Drain Investigation: Drains are tricky to access and often out of sight, which means the real cause of the blocked drain isn’t always obvious.
Having to investigate your drain can often be an awkward and confusing task, and you can never guarantee you’ll find the course of the problem without the use of specialist tools to make your life easier.
The term drainpipe broadly encompasses a wide range of applications and purposes, both inside the house and outside. This makes the terminology misleading. Inside, drainpipe is that which empties plumbing fixtures and with the aid of gravity funnels waste down to a single point of exit where elevation is lowest. As tributaries join the main line, the diameter grows. (To some, the term drain piping means that it doesn’t transport solids, whereas waste piping means that it does.) Occasionally vent piping, the purpose of which is to equalise air pressure in the drainage system, doubles up as the drainpipe for fixtures on higher floors (a frowned-upon practice).
Outside, drainpipe is used to connect effluent house plumbing with the septic system or sewer. It is also what is used to carry storm water runoff from downspouts to a collection point or daylight away from the foundation. Most drains use it to dry out over saturated regions. Though the various professions dealing with these functions overlap with each other, drainpipe terminology is used in all of them.
Investigating drainage issues in homes may involve inspecting leaks, traps, vents, or floor drains. The cause of a clogged drainpipe might be the wrong type of trap, insufficient slope, double trapping, or a malfunctioning vent. Odours suggest that the water seal of a trap has been siphoned off (either from being an S-type or from excess pressure) or that it has evaporated, which happens in floor drains that are rarely used. There are many potential sources of leaks, including damaged or cracked drainpipe and corroded drain pipe fittings.
Investigating issues outside typically begins with an assessment of wet areas, particularly near the foundation. Gutters and downspouts are checked to see if they connect to a closed drainpipe system that removes storm water from foundation proximity. (Without proper drainage, soil saturates and hydro static pressure mounts; if severe enough, foundation walls can crack, tilt, or bow.) The closed drainpipe system should terminate in a rain garden, a retention pit, or daylight. Outside conditions should be compared with crawl space findings to get a complete picture of how storm water is being managed.
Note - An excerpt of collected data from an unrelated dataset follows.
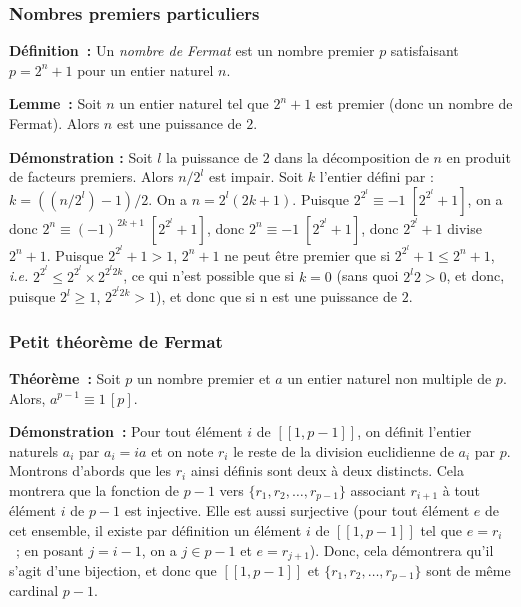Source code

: \subsubsection{Nombres premiers particuliers}

\noindent\textbf{Définition :} Un \emph{nombre de Fermat} est un nombre premier $p$ satisfaisant $p = 2^n + 1$ pour un entier naturel $n$.

\medskip

\noindent\textbf{Lemme :} Soit $n$ un entier naturel tel que $2^n + 1$ est premier (donc un nombre de Fermat). 
    Alors $n$ est une puissance de $2$.

\medskip

\noindent\textbf{Démonstration :} Soit $l$ la puissance de $2$ dans la décomposition de $n$ en produit de facteurs premiers. 
    Alors $n / 2^l$ est impair. 
    Soit $k$ l'entier défini par : $k = ((n / 2^l) - 1) / 2$.
    On a $n = 2^l (2 k + 1)$. 
    Puisque $2^{2^l} \equiv -1 \; [2^{2^l} +1]$, on a donc $2^n \equiv (- 1)^{2 k + 1} \; [2^{2^l} + 1]$, donc $2^n \equiv - 1 \; [2^{2^l} +1]$, donc $2^{2^l} + 1$ divise $2^n + 1$. 
    Puisque $2^{2^l} + 1 > 1$, $2^n + 1$ ne peut être premier que si $2^{2^l} + 1 \leq 2^n + 1$, \emph{i.e.} $2^{2^l} \leq 2^{2^l} \times 2^{2^l 2 k}$, ce qui n'est possible que si $k = 0$ (sans quoi $2^l 2  > 0$, et donc, puisque $2^l \geq 1$, $2^{2^l 2 k} > 1$), et donc que si n est une puissance de $2$.

    \done

\subsubsection{Petit théorème de Fermat}

\noindent\textbf{Théorème :} Soit $p$ un nombre premier et $a$ un entier naturel non multiple de $p$. 
Alors, $a^{p-1} \equiv 1 \, [p]$.

\medskip

\noindent\textbf{Démonstration :} Pour tout élément $i$ de $[\![1, p-1]\!]$, on définit l'entier naturels $a_i$ par $a_i = i a$ et on note $r_i$ le reste de la division euclidienne de $a_i$ par $p$. 
Montrons d'abords que les $r_i$ ainsi définis sont deux à deux distincts. 
Cela montrera que la fonction de $p-1$ vers $\lbrace r_1, r_2, \dots, r_{p-1} \rbrace$ associant $r_{i+1}$ à tout élément $i$ de $p-1$ est injective.
Elle est aussi surjective (pour tout élément $e$ de cet ensemble, il existe par définition un élément $i$ de $[\![1,p-1]\!]$ tel que $e = r_i$ ; en posant $j = i-1$, on a $j \in p-1$ et $e = r_{j+1}$). 
Donc, cela démontrera qu'il s'agit d'une bijection, et donc que $[\![1, p-1]\!]$ et $\lbrace r_1, r_2, \dots, r_{p-1} \rbrace$ sont de même cardinal $p-1$.


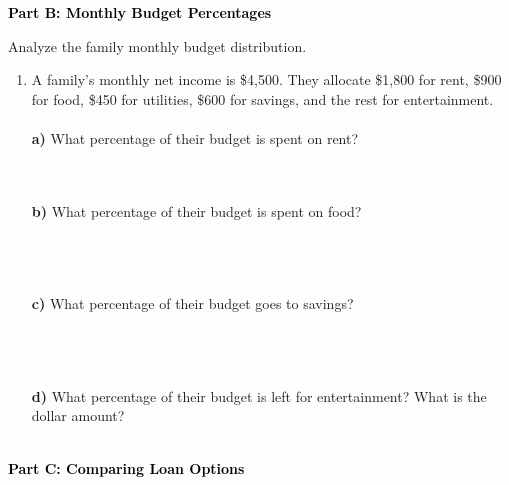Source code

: \documentclass[12pt, letterpaper, fleqn]{article}
\begin{document}
\newpage

\begin{tcolorbox}[colback=black!10]
    \large\textcolor{black}{\textbf{Part B: Monthly Budget Percentages}}
\end{tcolorbox}

\vspace{3mm}

\noindent
Analyze the family monthly budget distribution.

\vspace{5mm}

\begin{enumerate}[itemsep=2.5cm, leftmargin=0.6cm]
\item A family's monthly net income is \$4,500. They allocate \$1,800 for rent, \$900 for food, \$450 for utilities, \$600 for savings, and the rest for entertainment. \\ \\
\textbf{a)} What percentage of their budget is spent on rent? \\ \\
 \\ 
\vspace{1.3cm}

\textbf{b)} What percentage of their budget is spent on food? \\ \\
 \\ \\
\vspace{1.3cm}

\textbf{c)} What percentage of their budget goes to savings? \\ \\
 \\ \\
\vspace{1.3cm}

\textbf{d)} What percentage of their budget is left for entertainment? What is the dollar amount? \\ \\

\end{enumerate}

\newpage

\begin{tcolorbox}[colback=black!10]
    \large\textcolor{black}{\textbf{Part C: Comparing Loan Options}}
\end{tcolorbox}
\end{document}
The investigation may extend to additional items such as sump pumps. Most drains are constructed by digging sloped ditches, filling them with gravel, and lining them with perforated drainpipe. High water tables, underground springs, leaks, and lack of a foundation drainpipe system can all cause standing water in the crawl space. This should be drained away naturally by gravity if possible, but when the house is in a bowl, the only option is a sump pump.